Have you ever hovered over a URL in a social media post only to see a pixelated version of the site’s logo or no image at all?
That’s the purpose of Open Graph, a decade-old protocol from Facebook since adopted by other social media channels. This protocol allows websites to control what social media users see — title, description, image — for a given URL.
Open Graph is now more or less an industry standard.
While not mandatory, Open Graph is essential for marketing. (Consider the number of times customers and followers share your URL on social media).
It works by adding metadata to a web page in four required components:
- Title to display,
- Object type, such as “video,”
- Image URL that represents the content,
- Canonical URL.
Leading social sites have Open Graph debuggers for a given URL.
- Facebook Sharing Debugger
- Twitter Card Validator
- LinkedIn Post Inspector
- Pinterest Rich Pins Validator
Open Graph Images
Facebook recommends Open Graph images of 1200 x 630 pixels.

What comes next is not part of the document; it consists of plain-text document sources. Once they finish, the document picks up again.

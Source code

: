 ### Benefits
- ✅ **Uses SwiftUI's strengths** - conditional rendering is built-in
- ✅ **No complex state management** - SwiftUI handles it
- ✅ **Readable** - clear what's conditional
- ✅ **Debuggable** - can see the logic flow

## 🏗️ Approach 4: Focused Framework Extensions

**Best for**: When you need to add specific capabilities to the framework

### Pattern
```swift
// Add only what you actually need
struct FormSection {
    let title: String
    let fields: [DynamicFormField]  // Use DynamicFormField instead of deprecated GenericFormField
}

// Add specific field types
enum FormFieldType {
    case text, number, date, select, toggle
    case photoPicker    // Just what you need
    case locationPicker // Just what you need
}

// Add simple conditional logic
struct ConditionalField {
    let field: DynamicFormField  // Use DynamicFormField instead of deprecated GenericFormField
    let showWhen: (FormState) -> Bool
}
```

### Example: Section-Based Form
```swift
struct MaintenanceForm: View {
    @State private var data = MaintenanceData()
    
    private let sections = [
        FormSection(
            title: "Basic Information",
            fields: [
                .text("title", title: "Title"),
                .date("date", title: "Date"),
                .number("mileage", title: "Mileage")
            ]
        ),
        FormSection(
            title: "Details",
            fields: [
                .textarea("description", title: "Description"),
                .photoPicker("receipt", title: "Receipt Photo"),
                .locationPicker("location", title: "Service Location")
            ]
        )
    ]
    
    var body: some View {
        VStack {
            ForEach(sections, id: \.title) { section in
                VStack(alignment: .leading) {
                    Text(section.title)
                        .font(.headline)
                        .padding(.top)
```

LinkedIn’s are slightly smaller at 1200 x 627 pixels. When displayed, those images shrink dramatically, especially on mobile.
Design the image to represent your brand and, for ecommerce merchants, to showcase products.

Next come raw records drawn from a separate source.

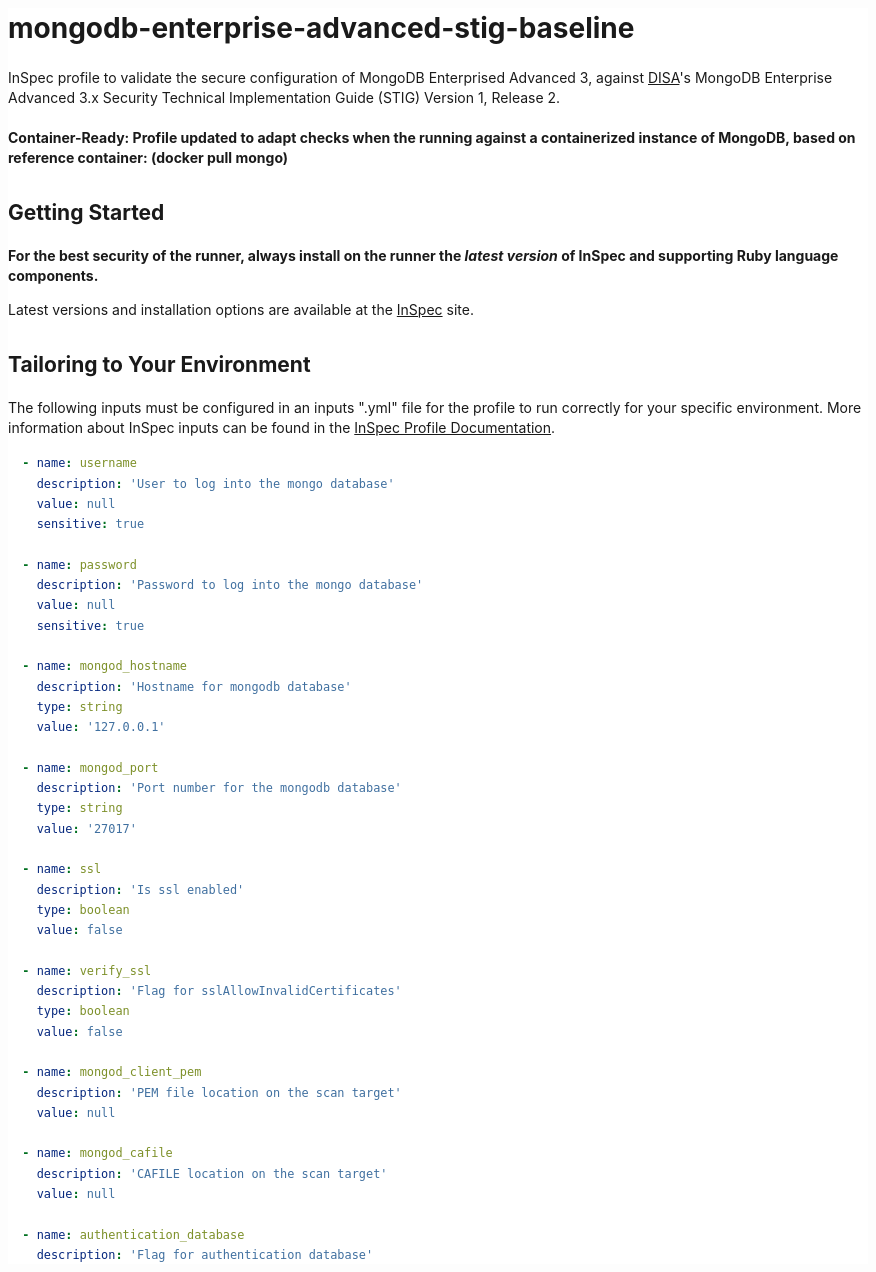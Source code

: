 # mongodb-enterprise-advanced-stig-baseline

InSpec profile to validate the secure configuration of MongoDB Enterprised Advanced 3, against [DISA](https://iase.disa.mil/stigs/)'s MongoDB Enterprise Advanced 3.x Security Technical Implementation Guide (STIG) Version 1, Release 2.

#### Container-Ready: Profile updated to adapt checks when the running against a containerized instance of MongoDB, based on reference container: (docker pull mongo)

## Getting Started  

__For the best security of the runner, always install on the runner the _latest version_ of InSpec and supporting Ruby language components.__ 

Latest versions and installation options are available at the [InSpec](http://inspec.io/) site.

## Tailoring to Your Environment
The following inputs must be configured in an inputs ".yml" file for the profile to run correctly for your specific environment. More information about InSpec inputs can be found in the [InSpec Profile Documentation](https://www.inspec.io/docs/reference/profiles/).

```yaml
  - name: username
    description: 'User to log into the mongo database'
    value: null
    sensitive: true

  - name: password
    description: 'Password to log into the mongo database'
    value: null
    sensitive: true

  - name: mongod_hostname
    description: 'Hostname for mongodb database'
    type: string
    value: '127.0.0.1'

  - name: mongod_port
    description: 'Port number for the mongodb database'
    type: string
    value: '27017'

  - name: ssl
    description: 'Is ssl enabled'
    type: boolean
    value: false

  - name: verify_ssl
    description: 'Flag for sslAllowInvalidCertificates'
    type: boolean
    value: false

  - name: mongod_client_pem
    description: 'PEM file location on the scan target'
    value: null

  - name: mongod_cafile
    description: 'CAFILE location on the scan target'
    value: null

  - name: authentication_database
    description: 'Flag for authentication database'
```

Change the Open Graph banner seasonally. It functions as a rotating billboard for your business and can include promotions, collections, and special events.
Consider using a unique Open Graph image for each page. Make a habit of generating the corresponding image when adding pages, products, or categories to your site.
For example, Warby Parker produces an Open Graph banner for its home page and men’s and women’s pages.
The Open Graph protocol offers other optional metadata — audio, for example — beyond the introductory level I’ve described here.
Use the space wisely. Avoid small text and clutter. And remember, simplicity always wins.